To understand better how CephFS maps a POSIX-compatible filesystem over the top of an object store, we can look more closely at how Ceph maps file inodes to objects.

First, let's look at a file called test, which is stored on a CephFS filesystem mounted under /mnt/tmp. The following command uses the familiar Unix ls command, but with some extra parameters to show more details, including the file inode number:

ls -lhi /mnt/tmp/test

The following screenshot is the output of the preceding command:

The output shows that the file is 1 G in size and that the inode number is the long number at the far left.

Next, by listing the objects stored in the CephFS data pool and greping for that number, we can find the object responsible for holding the filesystem details for that file. Before we can proceed; however, we need to convert the inode number that is stored in decimal into hex, as that is how CephFS stores the inode numbers as object names:

printf "%x\n" 1099511784612

The following screenshot is the output of the preceding command:

Now we can find the object in the pool; note that this may take a long time on a CephFS pool with lots of data, as it will be listing every object in the background:

rados -p cephfs_data ls | grep 100000264a4 | wc -l

Note that 256 objects were found. By default, CephFS breaks larger files up into 4 MB objects, 256 of which would equal the size of the 1 G file.

The actual objects store the exact same data as the files viewable in the CephFS filesystem. If a text file is saved on a CephFS filesystem, its contents could be read by matching the underlying object to the inode number and using the rados command to download the object.

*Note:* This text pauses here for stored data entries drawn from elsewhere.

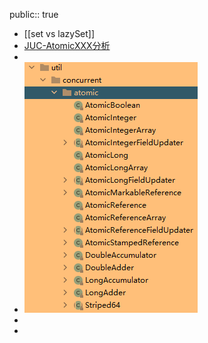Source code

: public:: true

- [[set vs lazySet]]
- [JUC-AtomicXXX分析](https://juejin.cn/post/7001482547318243359)
-
- ![image.png](../assets/image_1643018276652_0.png)
-
-
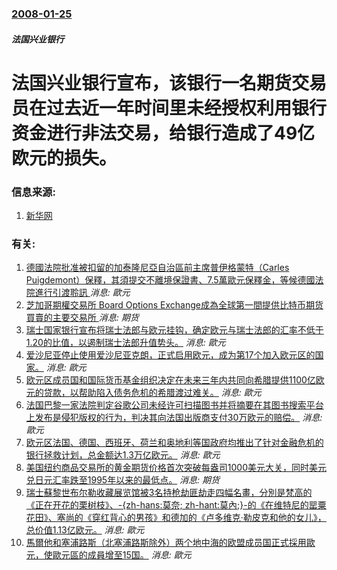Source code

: ### [2008-01-25](/news/2008/01/25/index.md)

##### 法国兴业银行
# 法国兴业银行宣布，该银行一名期货交易员在过去近一年时间里未经授权利用银行资金进行非法交易，给银行造成了49亿欧元的损失。




### 信息来源:

1. [新华网](http://news.xinhuanet.com/newscenter/2008-01/25/content_7494020.htm)

### 有关:

1. [ 德國法院批准被扣留的加泰隆尼亞自治區前主席普伊格蒙特（Carles Puigdemont）保釋，其須提交不離境保證書、7.5萬歐元保釋金，等候德國法院進行引渡聆訊 ](/zh/news/2018/04/5/德國法院批准被扣留的加泰隆尼亞自治區前主席普伊格蒙特-Carles-Puigdemont-保釋-其須提交不離境保證書.md) _消息: 歐元_
2. [芝加哥期權交易所 Board Options Exchange成為全球第一間提供比特币期货買賣的主要交易所 ](/zh/news/2017/12/10/芝加哥期權交易所-Board-Options-Exchange成為全球第一間提供比特币期货買賣的主要交易所.md) _消息: 期货_
3. [瑞士国家银行宣布将瑞士法郎与欧元挂钩，确定欧元与瑞士法郎的汇率不低于1.20的比值，以遏制瑞士法郎升值势头。](/zh/news/2011/09/5/瑞士国家银行宣布将瑞士法郎与欧元挂钩-确定欧元与瑞士法郎的汇率不低于120的比值-以遏制瑞士法郎升值势头.md) _消息: 歐元_
4. [爱沙尼亚停止使用爱沙尼亚克朗，正式启用欧元，成为第17个加入欧元区的国家。](/zh/news/2011/01/1/爱沙尼亚停止使用爱沙尼亚克朗-正式启用欧元-成为第17个加入欧元区的国家.md) _消息: 歐元_
5. [ 欧元区成员国和国际货币基金组织决定在未来三年内共同向希腊提供1100亿欧元的贷款，以帮助陷入债务危机的希腊渡过难关。](/zh/news/2010/05/2/欧元区成员国和国际货币基金组织决定在未来三年内共同向希腊提供1100亿欧元的贷款-以帮助陷入债务危机的希腊渡过难关.md) _消息: 歐元_
6. [法国巴黎一家法院判定谷歌公司未经许可扫描图书并将摘要在其图书搜索平台上发布是侵犯版权的行为，判决其向法国出版商支付30万欧元的赔偿。](/zh/news/2009/12/18/法国巴黎一家法院判定谷歌公司未经许可扫描图书并将摘要在其图书搜索平台上发布是侵犯版权的行为-判决其向法国出版商支付30万.md) _消息: 歐元_
7. [欧元区法国、德国、西班牙、荷兰和奥地利等国政府均推出了针对金融危机的银行拯救计划，总金额达1.3万亿欧元。](/zh/news/2008/10/13/欧元区法国-德国-西班牙-荷兰和奥地利等国政府均推出了针对金融危机的银行拯救计划-总金额达13万亿欧元.md) _消息: 歐元_
8. [美国纽约商品交易所的黄金期货价格首次突破每盎司1000美元大关，同时美元兑日元汇率跌至1995年以来的最低点。](/zh/news/2008/03/14/美国纽约商品交易所的黄金期货价格首次突破每盎司1000美元大关-同时美元兑日元汇率跌至1995年以来的最低点.md) _消息: 期货_
9. [瑞士蘇黎世布尔勒收藏展览馆被3名持枪劫匪劫走四幅名畫，分別是梵高的《正在开花的栗树枝》、-{zh-hans:莫奈; zh-hant:莫內;}-的《在维特尼的罂粟花田》、塞尚的《穿红背心的男孩》和德加的《卢多维克·勒皮克和他的女儿》，总价值1.13亿欧元。](/zh/news/2008/02/10/瑞士蘇黎世布尔勒收藏展览馆被3名持枪劫匪劫走四幅名畫-分別是梵高的-正在开花的栗树枝-zh-hans-莫奈-zh.md) _消息: 歐元_
10. [馬爾他和塞浦路斯（北塞浦路斯除外）两个地中海的欧盟成员国正式採用歐元，使歐元區的成員增至15国。](/zh/news/2008/01/1/馬爾他和塞浦路斯-北塞浦路斯除外-两个地中海的欧盟成员国正式採用歐元-使歐元區的成員增至15国.md) _消息: 歐元_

The cephfs_metadata pool stores all the metadata for the files stored on the CephFS filesystem; this includes values such as modified time, permissions, file names, and file locations in the directory tree. Without this metadata, the data objects stored in the data pool are literally just randomly-named objects; the data still exists but is fairly meaningless to human operators. The loss of CephFS metadata therefore does not lead to actual data loss, but still makes it more-or-less unreadable. Therefore, care should be taken to protect metadata pools just like any other RADOS pool in your Ceph cluster. There are some advanced recovery steps that may assist in metadata loss, which are covered in Chapter 12, Disaster Recovery.